Chris Powell: Darkhawk
First appearing in March 1991 as one of a group of new titles, such as Sleepwalker, Guardians of the Galaxy and New Warriors it was a basic by the numbers hero book that followed Chris who is learning to be a hero after the loss of his father who was revealed to be a corrupt cop, adding a secret burden to the title’s star. It hasn’t aged well, depending on 90’s edginess, but lacked the pathos of earlier and later versions of this idea. When revisited, this lacking of originality and star quality was made much more a part of his story. Ironically the thing that made him forgettable was the hook that future writers used to make him worth reading about. I include him mostly because he fit the remit.
Kyle Rayner: Green Lantern
Ou first, but not only legacy character. He first appeared in 1994’s Green Lantern #48 before getting his own full costumed appearance 2 issues later at the end of #50. Up until then, Green Lanterns were greeted with their name and the phrase “you have the ability to overcome great fear, welcome to the Green Lantern Corps.”
Kyle got ” You will have to do. ” which is a very different thing. Rather than being honest and fearless, Kyle was a struggling artist who was quite aware of how out of his depth he was. Early in his career he lost his girlfriend, the helped restart the universe. That is a steep learning curve. But with an apprenticeship with the New Titans and an invite to the JLA, he was someone who learned and could stand alongside any Green Lantern. He was a DC Spider-Man, but definitely one done in a DC way. He was my Green Lantern as he got me back into DC comics and watching him grow into a hero was a great journey.
Kampala Khan: Ms Marvel
This 3rd iteration of Ms Marvel first appeared in her eponymous #1 in 2014. She followed in the wake of the introduction of several Inhuman characters being introduced as a way of created mutant-ish characters that could be used in a multi -media capacity without other license holders havin rights to them. Since all that was needed was some nebulous gene, different nationalities and backgrounds could be considered. Desperate for some diverse representation, Marvel opted to make this character a muslim. Kamala is a teenaged Pakistani -American super hero fan. Her favourite hero is Carol Danvers and when terrigenesis gives her shapeshifting powers, that’s who she looks like. Soon gets the hang of it and is able to use her powers to do all sorts of things and becomes the hero of New Jersey, a member of the Champions as well as negotiate high school life, family issues and being A POC in modern America.

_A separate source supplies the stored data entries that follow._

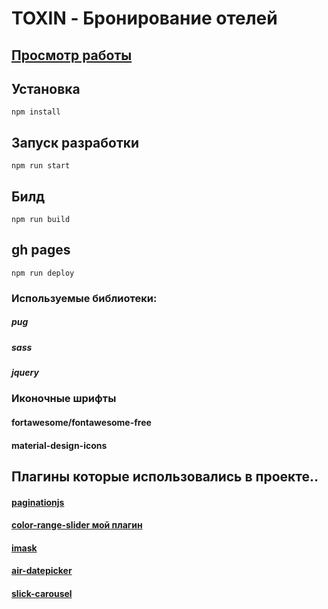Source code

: 
# TOXIN - Бронирование отелей



## [Просмотр работы](https://igorpichnenko.github.io/project/)

## Установка
```
npm install
```
## Запуск разработки
```
npm run start
```
## Билд 
```
npm run build
```
## gh pages
```
npm run deploy
```

### Используемые библиотеки:

##### pug
##### sass
##### jquery

### Иконочные шрифты

#### fortawesome/fontawesome-free
#### material-design-icons

## Плагины которые использовались в проекте.. 

#### [paginationjs](https://pagination.js.org/)
#### [color-range-slider мой плагин](https://www.npmjs.com/package/color-range-slider)
#### [imask](https://imask.js.org/)
#### [air-datepicker](http://t1m0n.name/air-datepicker/docs/index-ru.html)
#### [slick-carousel](https://kenwheeler.github.io/slick/)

Kamala is of this 5 the one who is closest to the New version of Spider-Man that we see her, but is also the one doing her own thing the most. Giving a new perspective and more inclusive mileu, she expands the number of people who can identify with this type of hero. When the readership expands, the more diverse the characters are, the more people the hero who could be you could be.
So that’s my 5. There have been others, but these are the ones that stuck out to me. Who did I miss?